Cuba rejects US claims of involvement in Florida healthcare fraud

BSS
Published On: 09 Apr 2026, 08:55

HAVANA, April 9, 2026 (BSS/AFP) - Cuba on Wednesday rejected US allegations of involvement in large-scale health insurance fraud in Florida, amid heightened tensions between Washington and Havana.

US Health Secretary Robert F. Kennedy Jr. in an interview Tuesday claimed that Cuba's communist government was linked to a network that set up fictitious medical equipment companies "to steal" from the US government.

Speaking to a syndicated US radio program co-hosted by a former Fox news presenter, Kennedy said: "There's an entire racket that is run by the Cuban government of durable medical equipment."

"These companies are supposedly selling wheelchairs and knee braces but all they have is lists of patients. They charge Medicaid for them," he said.

"Most of them don't sell anything. They're just there to steal from the federal government," he said.

Mehmet Oz, the TV doctor who is now Trump's administrator for the Centers for Medicare and Medicaid Services, told Fox News on Saturday that criminal networks billed millions of dollars for counterfeit medical equipment and then fled to Cuba with the proceeds.

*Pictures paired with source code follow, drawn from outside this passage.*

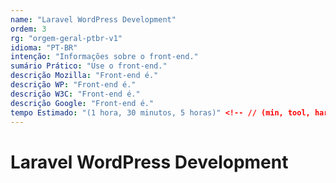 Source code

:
 ```yaml
---
name: "Laravel WordPress Development"
ordem: 3
rg: "orgem-geral-ptbr-v1"
idioma: "PT-BR"
intenção: "Informações sobre o front-end."
sumário Prático: "Use o front-end."
descrição Mozilla: "Front-end é."
descrição WP: "Front-end é."
descrição W3C: "Front-end é."
descrição Google: "Front-end é."
tempo Estimado: "(1 hora, 30 minutos, 5 horas)" <!-- // (min, tool, hard) -
---
```


# Laravel WordPress Development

Cuba's Foreign Ministry dismissed the allegations of official Cuban involvement as "slander" and said that US officials had provided no evidence of their claims.

It expressed willingness to "jointly confront transnational crimes originating in the US" by sharing intelligence.

The ministry added that individuals "linked to Medicare fraud in the United States" had already been prosecuted in Cuba.

The accusations from Kennedy and Oz come three months into a mounting US pressure campaign on longtime, arch-foe Cuba.

It began after President Donald Trump in January ordered the capture of Cuba's top ally, Venezuela's socialist leader Nicolas Maduro, in a military raid on Caracas.

After Maduro's ouster, Trump shut down Venezuelan oil supplies to energy-starved Cuba and threatened tariffs on other countries that attempted to fill the gap.

The oil blockade deepened a severe energy crisis on the Caribbean island, which has been under a US trade embargo for over six decades.

Trump has boasted of plans for "taking" Cuba but last week eased the pressure slightly by allowing through a Russian oil tanker.

Havana and Washington are in talks on de-escalation but the discussions remain at a "very preliminary" stage, according to Cuba's deputy foreign minister Josefina Vidal.